The third major exception covered the legal distribution of alcoholic beverages “for medicinal purposes”—the only exemption for hard liquor. Clearly, alcohol in its many forms was a necessary part of practicing medicine. But “beverage alcohol” was a different story. Nonetheless, doctors wrote prescriptions for alcohol on government-issued prescription forms, and, despite initial opposition, the American Medical Association (AMA) eventually discovered 27 different medical conditions, ranging from diabetes to old age, which might benefit from the alcohol treatment, arguing that any interference with the medicinal use of liquor would be “a serious interference with the practice of medicine.”

It made for a strange set of bootlegging bedfellows: Rabbis, priests, farmer’s wives, doctors—and Al Capone. Meanwhile, alcohol poured over the border from Canada, came to the coast in ships from the Bahamas, and was offloaded in Seattle from smugglers on land and sea. As one prominent “wet” complained, Prohibition had become “an attempt to enthrone hypocrisy as the dominant force in this country.”

Prohibition even had its own version of “3 Strikes” legislation, called the Jones Law, which imposed up to a five-year sentence for first violations. Lansing, Michigan, passed an ordinance calling for mandatory life in prison for a fourth violation. One effect of such harsh laws was to force out small-time bootleggers, clearing the field for the major operators, like the Bronfman family and its Seagram’s brand of whiskey in Canada.

In the end, as the saying went, “Prohibition was better than no liquor at all.” Yet overall consumption of alcohol did decline, particularly during the early years.  Things began to change by the late 1920s, though, as the drys pushed “the limits of law’s ability to defeat appetite.” Part of the problem, Okrent believes, was simple: “Drys didn’t understand drinkers, in scores of different ways.”

“By one accounting, U.S. attorneys across the country spent, at minimum, 44 percent of their time and resources on Prohibition prosecutions—if that was the word for the pallid efforts they were able to sustain on such limited resources,” Okrent writes, again with application to the present state of affairs. In Alabama, prohibition prosecutions accounted for 90 percent of the federal court’s workload.
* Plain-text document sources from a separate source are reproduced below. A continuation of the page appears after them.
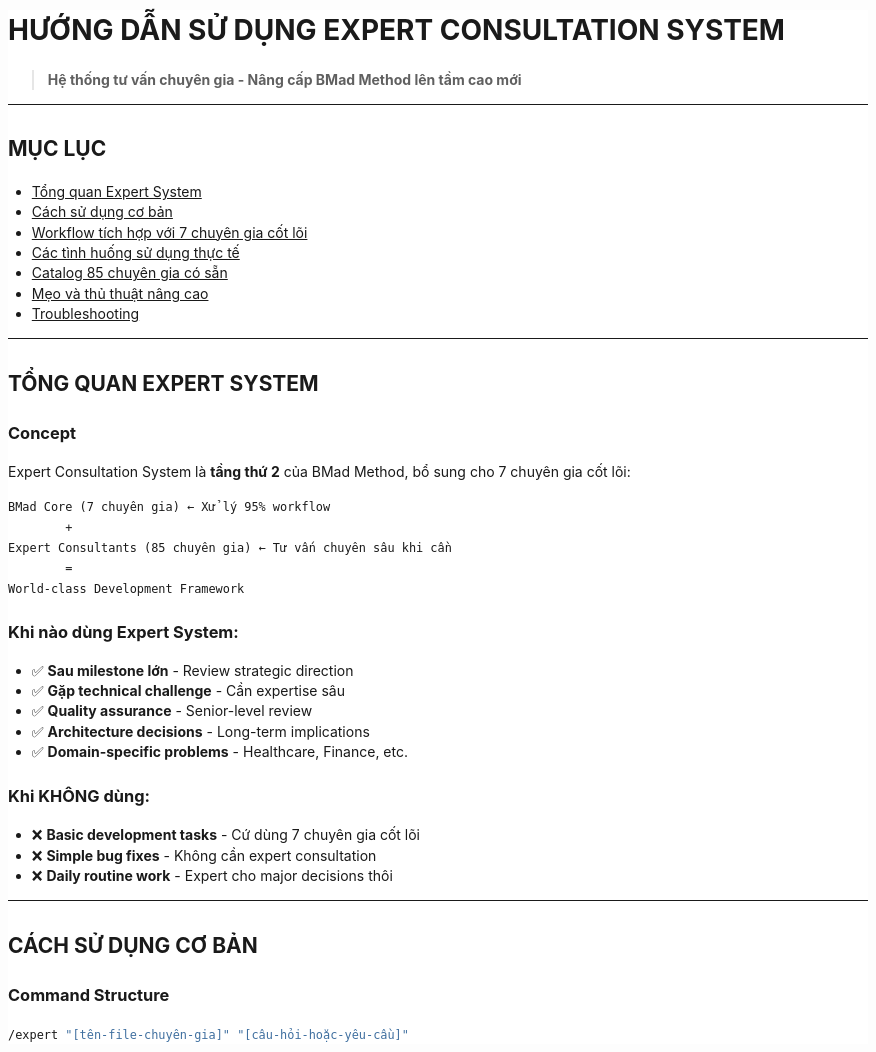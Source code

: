 # HƯỚNG DẪN SỬ DỤNG EXPERT CONSULTATION SYSTEM

> **Hệ thống tư vấn chuyên gia - Nâng cấp BMad Method lên tầm cao mới**

---

## **MỤC LỤC**

- [Tổng quan Expert System](#tổng-quan-expert-system)
- [Cách sử dụng cơ bản](#cách-sử-dụng-cơ-bản)
- [Workflow tích hợp với 7 chuyên gia cốt lõi](#workflow-tích-hợp)
- [Các tình huống sử dụng thực tế](#các-tình-huống-sử-dụng)
- [Catalog 85 chuyên gia có sẵn](#catalog-chuyên-gia)
- [Mẹo và thủ thuật nâng cao](#mẹo-và-thủ-thuật)
- [Troubleshooting](#troubleshooting)

---

## **TỔNG QUAN EXPERT SYSTEM**

### **Concept**
Expert Consultation System là **tầng thứ 2** của BMad Method, bổ sung cho 7 chuyên gia cốt lõi:

```
BMad Core (7 chuyên gia) ← Xử lý 95% workflow
        +
Expert Consultants (85 chuyên gia) ← Tư vấn chuyên sâu khi cần
        =
World-class Development Framework
```

### **Khi nào dùng Expert System:**
- ✅ **Sau milestone lớn** - Review strategic direction
- ✅ **Gặp technical challenge** - Cần expertise sâu
- ✅ **Quality assurance** - Senior-level review
- ✅ **Architecture decisions** - Long-term implications
- ✅ **Domain-specific problems** - Healthcare, Finance, etc.

### **Khi KHÔNG dùng:**
- ❌ **Basic development tasks** - Cứ dùng 7 chuyên gia cốt lõi
- ❌ **Simple bug fixes** - Không cần expert consultation
- ❌ **Daily routine work** - Expert cho major decisions thôi

---

## **CÁCH SỬ DỤNG CƠ BẢN**

### **Command Structure**
```bash
/expert "[tên-file-chuyên-gia]" "[câu-hỏi-hoặc-yêu-cầu]"
```
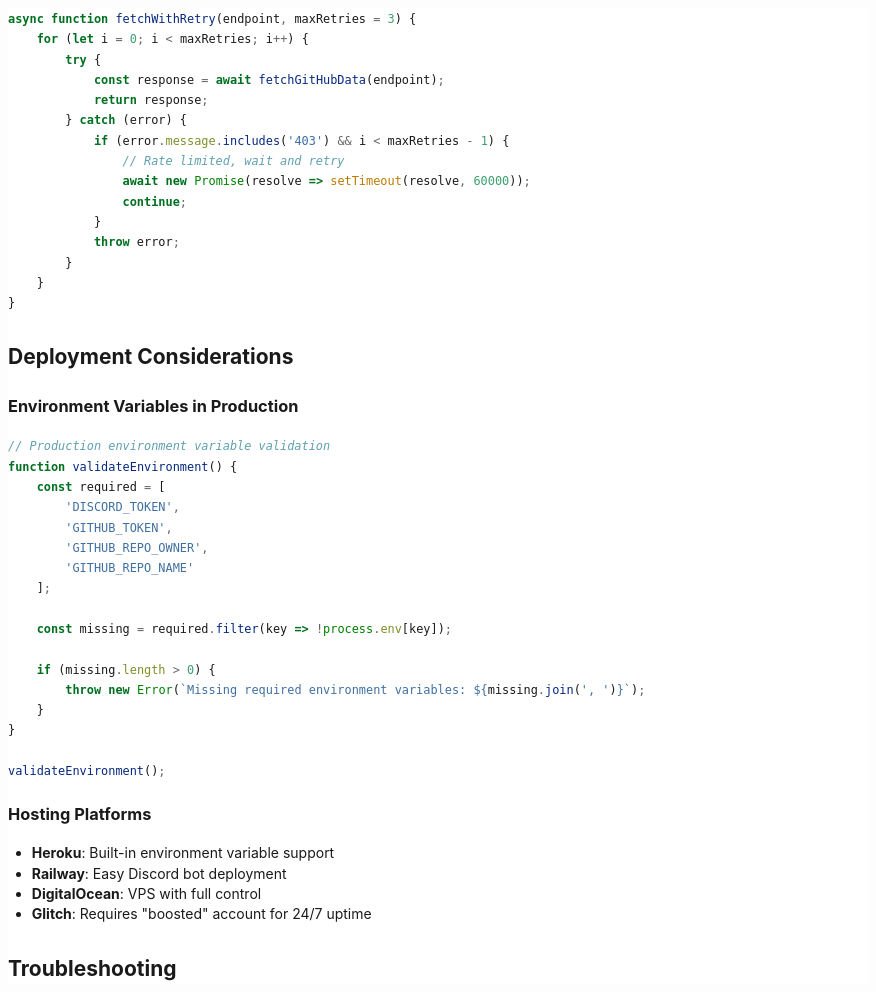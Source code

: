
 ```javascript
async function fetchWithRetry(endpoint, maxRetries = 3) {
    for (let i = 0; i < maxRetries; i++) {
        try {
            const response = await fetchGitHubData(endpoint);
            return response;
        } catch (error) {
            if (error.message.includes('403') && i < maxRetries - 1) {
                // Rate limited, wait and retry
                await new Promise(resolve => setTimeout(resolve, 60000));
                continue;
            }
            throw error;
        }
    }
}
```

## Deployment Considerations

### Environment Variables in Production

```javascript
// Production environment variable validation
function validateEnvironment() {
    const required = [
        'DISCORD_TOKEN',
        'GITHUB_TOKEN',
        'GITHUB_REPO_OWNER',
        'GITHUB_REPO_NAME'
    ];
    
    const missing = required.filter(key => !process.env[key]);
    
    if (missing.length > 0) {
        throw new Error(`Missing required environment variables: ${missing.join(', ')}`);
    }
}

validateEnvironment();
```

### Hosting Platforms

- **Heroku**: Built-in environment variable support
- **Railway**: Easy Discord bot deployment
- **DigitalOcean**: VPS with full control
- **Glitch**: Requires "boosted" account for 24/7 uptime

## Troubleshooting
And all this at a time when the federal government had lost more than $440 million in liquor tax revenues, much of which ended up in the pockets of foreign-born criminals.  By 1926, bootleg liquor sales were estimated at $3.6 billion nationally, “almost precisely the same as the entire federal budget that year.”

Not a pretty picture. “The business pays very well,” as attorney Clarence Darrow put it, “but it is outside the law and they can’t got to court.” As a result, Darrow said, “they naturally shoot.”

The head of the DuPont family suggested that liquor tax revenues “would be increased sufficiently to warrant the abolition of the income tax and corporation tax,” similar to today’s argument that, by ending drug prohibition, California and other states can balance their precarious budgets.

By the late 1920s, it was said, the only groups who continued to favor Prohibition were evangelical Christians and bootleggers.  In 1929, following the Crash and the beginning of the Great Depression, with banks folding and unemployment soaring, “any remaining ability to enforce Prohibition evaporated.” The Repeal movement promised that with the end of Prohibition, the Depression “will fade away like the mists before the noonday sun.” That didn’t happen. But in the first post-repeal year, the government took in more than $250 million in liquor taxes, representing about 9 percent of total federal revenue.